> _INPUT MATERIAL_
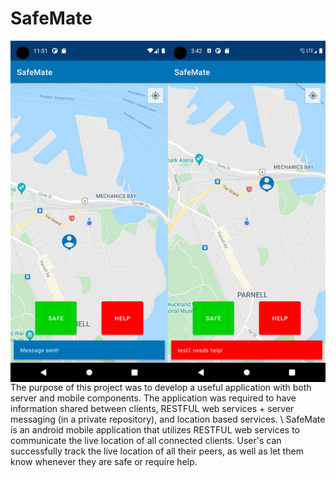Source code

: # SafeMate
<img align="right" src="demoimage.png">
The purpose of this project was to develop a useful application with both server and mobile components. The application was required to have information shared between clients, RESTFUL web services + server messaging (in a private repository), and location based services.
 \
SafeMate is an android mobile application that utilizes RESTFUL web services to communicate the live location of all connected clients. User's can successfully track the live location of all their peers, as well as let them know whenever they are safe or require help.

> _TASK BRIEF_
State how many lines in the material above hold the word "RESTFUL". Add nothing else.

> _RESPONSE FOR THIS EXERCISE_
2